ABC News said Robert Trump was “very ill”, citing unidentified sources.

Following the visit to New York-Presbyterian/Weill Cornell Medical Center on the Upper East Side of Manhattan, in which he wore a mask, Trump spoke at the City of New York Police Benevolent Association in Bedminster, New Jersey, where he would spend the night at his country club.

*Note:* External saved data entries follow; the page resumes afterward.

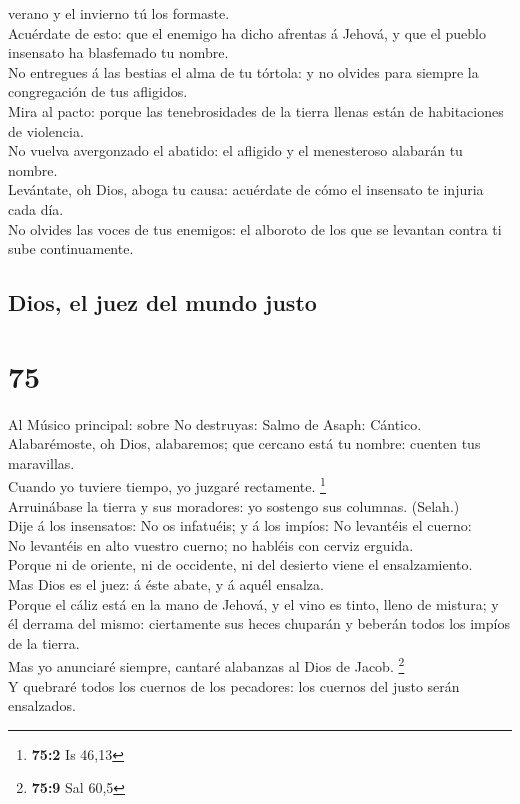 verano y el invierno tú los formaste.\\
 Acuérdate de esto: que el enemigo ha dicho afrentas á
Jehová, y que el pueblo insensato ha blasfemado tu nombre.\\
 No entregues á las bestias el alma de tu tórtola: y no
olvides para siempre la congregación de tus afligidos.\\
 Mira al pacto: porque las tenebrosidades de la tierra
llenas están de habitaciones de violencia.\\
 No vuelva avergonzado el abatido: el afligido y el
menesteroso alabarán tu nombre.\\
 Levántate, oh Dios, aboga tu causa: acuérdate de cómo el
insensato te injuria cada día.\\
 No olvides las voces de tus enemigos: el alboroto de los
que se levantan contra ti sube continuamente.

\hypertarget{dios-el-juez-del-mundo-justo}{%
\subsection{Dios, el juez del mundo
justo}\label{dios-el-juez-del-mundo-justo}}

\hypertarget{section-74}{%
\section{75}\label{section-74}}

 Al Músico principal: sobre No destruyas: Salmo de Asaph:
Cántico. Alabarémoste, oh Dios, alabaremos; que cercano está tu nombre:
cuenten tus maravillas.\\
 Cuando yo tuviere tiempo, yo juzgaré rectamente.
\footnote{\textbf{75:2} Is 46,13}\\
 Arruinábase la tierra y sus moradores: yo sostengo sus
columnas. (Selah.)\\
 Dije á los insensatos: No os infatuéis; y á los impíos:
No levantéis el cuerno:\\
 No levantéis en alto vuestro cuerno; no habléis con
cerviz erguida.\\
 Porque ni de oriente, ni de occidente, ni del desierto
viene el ensalzamiento.\\
 Mas Dios es el juez: á éste abate, y á aquél ensalza.\\
 Porque el cáliz está en la mano de Jehová, y el vino es
tinto, lleno de mistura; y él derrama del mismo: ciertamente sus heces
chuparán y beberán todos los impíos de la tierra.\\
 Mas yo anunciaré siempre, cantaré alabanzas al Dios de
Jacob. \footnote{\textbf{75:9} Sal 60,5}\\
 Y quebraré todos los cuernos de los pecadores: los
cuernos del justo serán ensalzados.

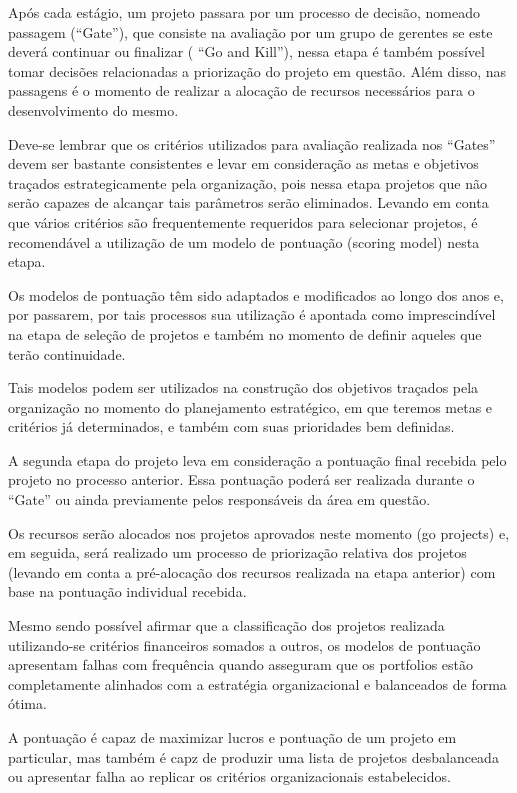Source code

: \documentclass[12pt,a4paper,ruledheader,tocpage=prefix,floatnumber=continuous,pagestart=folhaderosto,font=times]{abnt}
\begin{document}
Após cada estágio, um projeto passara por um processo de decisão, nomeado passagem (``Gate''), que consiste na avaliação por um grupo de gerentes se este 
deverá continuar ou finalizar ( ``Go and Kill''), nessa etapa é também possível tomar decisões relacionadas a priorização do projeto em questão. Além disso,
nas passagens é o momento de realizar a alocação de recursos necessários para o desenvolvimento do mesmo.

Deve-se lembrar que os critérios utilizados para avaliação realizada nos ``Gates'' devem ser bastante consistentes e levar em consideração as metas e objetivos
traçados estrategicamente pela organização, pois nessa etapa projetos que não serão capazes de alcançar tais parâmetros serão eliminados. Levando em conta
que vários critérios são frequentemente requeridos para selecionar projetos, é recomendável a utilização de um modelo de pontuação (scoring model) nesta etapa.

Os modelos de pontuação têm sido adaptados e modificados ao longo dos anos e, por passarem, por tais processos sua utilização é apontada como imprescindível 
na etapa de seleção de projetos e também no momento de definir aqueles que terão continuidade. 

Tais modelos podem ser utilizados na construção dos objetivos traçados pela organização no momento do planejamento estratégico, em que teremos metas e 
critérios já determinados, e também com suas prioridades bem definidas.

A segunda etapa do projeto leva em consideração a pontuação final recebida pelo projeto no processo anterior. Essa pontuação poderá ser realizada durante o
``Gate'' ou ainda previamente pelos responsáveis da área em questão. 

Os recursos serão alocados nos projetos aprovados neste momento (go projects) e, em seguida, será realizado um processo de priorização relativa dos 
projetos (levando em conta a pré-alocação dos recursos realizada na etapa anterior) com base na pontuação individual recebida.

Mesmo sendo possível afirmar que a classificação dos projetos realizada utilizando-se critérios financeiros somados a outros, os modelos de pontuação
apresentam falhas com frequência quando asseguram que os portfolios estão completamente alinhados com a estratégia organizacional e balanceados de forma ótima.

A pontuação é capaz de maximizar lucros e pontuação de um projeto em particular, mas também é capz de produzir uma lista de projetos desbalanceada ou apresentar
falha ao replicar os critérios organizacionais estabelecidos.
\end{document}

ABC reported that Robert Trump was hospitalised in the intensive care unit at Mount Sinai hospital in New York for more than a week in June.

That same month, Robert Trump won a temporary restraining order against his niece, Mary Trump, to stop her from publishing a tell-all book that offers an unflattering look of the US President and his family.

A state supreme court judge in Poughkeepsie, New York, later denied a request to stop publication and cancelled the temporary restraining order.

Robert Trump had said the book, Too Much and Never Enough: How My Family Created the World’s Most Dangerous Man, would violate a confidentiality agreement tied to the estate of his father Fred Trump Sr, who died in 1999.

Indian coalitions

Trump’s re-election campaign has launched four new coalitions as it seeks to boost its appeal to Indian-American, Sikh, Muslim and other South Asian communities ahead of the general election.

An estimated 1.3 million Indian-Americans are expected to vote in the November 3 election, including nearly 200,000 in Pennsylvania and 125,000 in Michigan, both must-win battleground states.